Editorial: A massive heist pulled off in plain sight
Hedrick Smith is a man on a mission. The journalist, author, filmmaker and two-time Pulitzer Prize winner wants to open America’s eyes to something that he himself was once blind to: the massive transfer of wealth from the middle class to the 1 percent and how it happened. Smith, author most recently of Who Stole the American Dream, met with Monitor editors on Tuesday. His book is a lengthy account of a massive heist pulled off in plain sight, and a manual for how to restore fairness and recapture the dream.
The scale of the wealth transfer that led to the demise of the middle class is mind-boggling. In the 1980s, Smith said, the average American homeowner owned 70 percent of his or her home. That figure dropped to 40 percent by 2009 because people borrowed against their equity in their homes to make up for flat wages and the shift of financial responsibility from employer to employee. The transfer, some $6 trillion, is the largest in U.S. history.
Three major changes, and a host of smaller ones, are responsible for the biggest disparity in wealth between rich and poor since the robber baron era. One was the lifting of limits on interest rates, which made it easy for people to borrow huge sums at exorbitant costs. Another was the rapid replacement of lifetime pensions with employee 401(k) plans. In the 1980s, 80 percent of those who worked for a company with 100 or more employees had a lifetime pension. Today, outside the public sector, they are a rarity. The shift to 401(k)s, Smith says, did more to transfer wealth to Wall Street than protect workers in their retirement years. As a result, 45 percent of the baby boom generation could end up living in poverty in old age. Taxpayers who lack pensions or good health-care benefits have become eager to take them away from government workers who do, rather than fight to win such benefits for themselves. “The politics of envy have triumphed over the politics of solidarity,” Smith said.
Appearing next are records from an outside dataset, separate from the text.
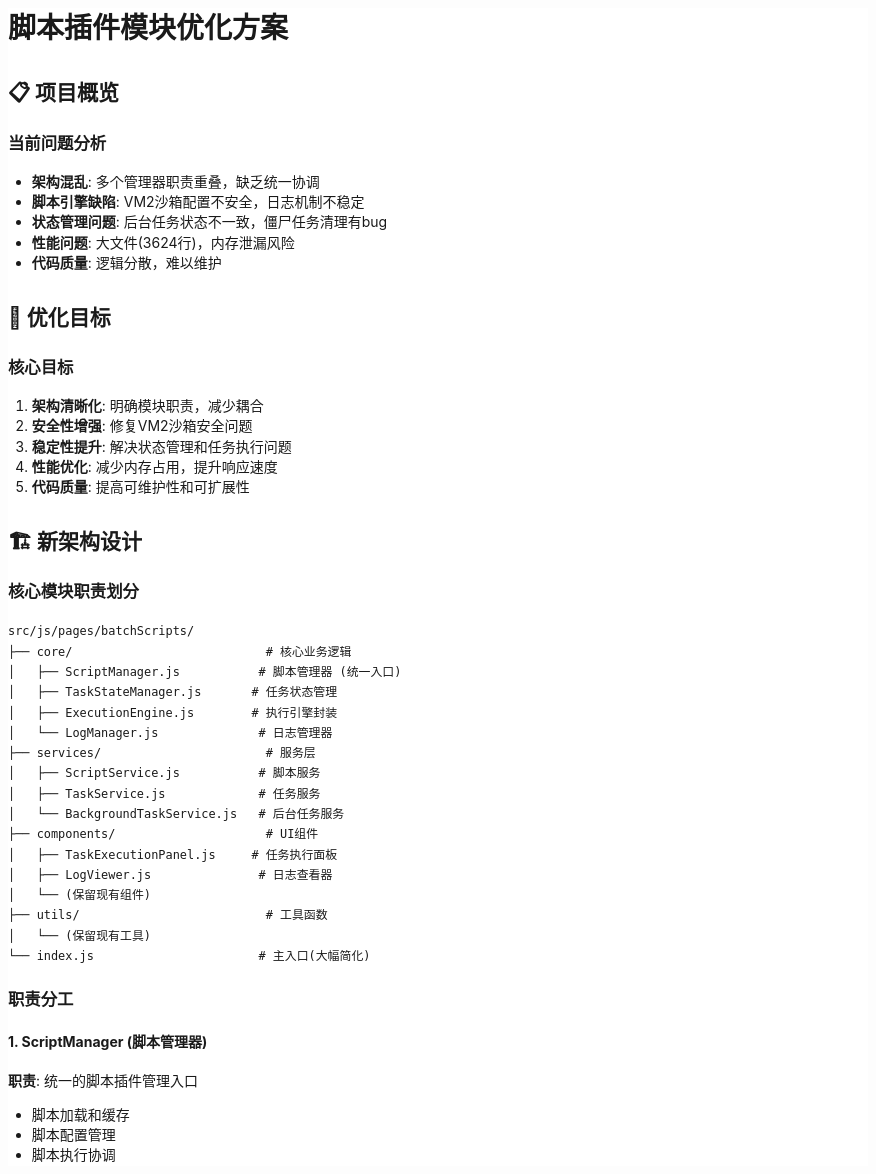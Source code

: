 # 脚本插件模块优化方案

## 📋 项目概览

### 当前问题分析
- **架构混乱**: 多个管理器职责重叠，缺乏统一协调
- **脚本引擎缺陷**: VM2沙箱配置不安全，日志机制不稳定
- **状态管理问题**: 后台任务状态不一致，僵尸任务清理有bug
- **性能问题**: 大文件(3624行)，内存泄漏风险
- **代码质量**: 逻辑分散，难以维护

## 🎯 优化目标

### 核心目标
1. **架构清晰化**: 明确模块职责，减少耦合
2. **安全性增强**: 修复VM2沙箱安全问题
3. **稳定性提升**: 解决状态管理和任务执行问题
4. **性能优化**: 减少内存占用，提升响应速度
5. **代码质量**: 提高可维护性和可扩展性

## 🏗️ 新架构设计

### 核心模块职责划分

```
src/js/pages/batchScripts/
├── core/                           # 核心业务逻辑
│   ├── ScriptManager.js           # 脚本管理器 (统一入口)
│   ├── TaskStateManager.js       # 任务状态管理
│   ├── ExecutionEngine.js        # 执行引擎封装
│   └── LogManager.js              # 日志管理器
├── services/                       # 服务层
│   ├── ScriptService.js           # 脚本服务
│   ├── TaskService.js             # 任务服务
│   └── BackgroundTaskService.js   # 后台任务服务
├── components/                     # UI组件
│   ├── TaskExecutionPanel.js     # 任务执行面板
│   ├── LogViewer.js               # 日志查看器
│   └── (保留现有组件)
├── utils/                          # 工具函数
│   └── (保留现有工具)
└── index.js                       # 主入口(大幅简化)
```

### 职责分工

#### 1. ScriptManager (脚本管理器)
**职责**: 统一的脚本插件管理入口
- 脚本加载和缓存
- 脚本配置管理
- 脚本执行协调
The third change is the ongoing shift of health care costs from employers to employees. In the 1980s, 70 percent of the workforce in companies with more than 100 employees enjoyed fully paid employer health insurance benefits. Today, they too are a rarity and employees, no matter what their income, must pay a big share of cost of health care and do so on wages that haven’t increased.
At the same time, the Bush-era tax cuts and other breaks won by the rich concentrated the wealth so effectively that the combined wealth of just four families, all of them heirs to the Walmart fortune, equals that of the 120 million Americans at the bottom of the economic ladder. The 400 richest Americans have assets of $2 trillion, a sum larger than the GDP of Canada or Mexico.
The vast income disparity and reduced odds of upward mobility was created, and persists, Smith argues, because the public doesn’t understand how it happened, and they’ve been persuaded that their problems are their own fault. For the most part, they aren’t. Voters are convinced that Washington listens to lobbyists and ignores them, and they’re right. But most of all, the income disparity and the collapse of the American dream exists because people feel powerless to change things. If they act alone, Smith says, that’s true. But if they act together, as a populist movement in pursuit of political and economic fairness, they can restore the dream. They must band together, much the way the AARP has become the giant protecting Social Security and Medicare from those who want to shrink or privatize the systems. They must insist that a tax code skewed in favor of the rich be reformed.
Smith wants citizens to push back against the claim that government support of research, industries and infrastructure is inherently bad because it violates free market principles. That’s false. Government involvement led to the transcontinental railroads and the interstate highway system, for example. Both strengthened the nation and made the economy boom.
Most of all, people in pursuit of the American dream must realize that Ronald Reagan was wrong. Government is not the problem. Shrinking it so it can be strangled in a bathtub will not bring prosperity, improve lifestyles, result in economic fairness, restore faith in the legislative process or ensure the well-being of future generations. Creating a government that works because its controlled not by corporate lobbyists, but by a united citizenry will. In solidarity, Smith rightly believes, there is strength.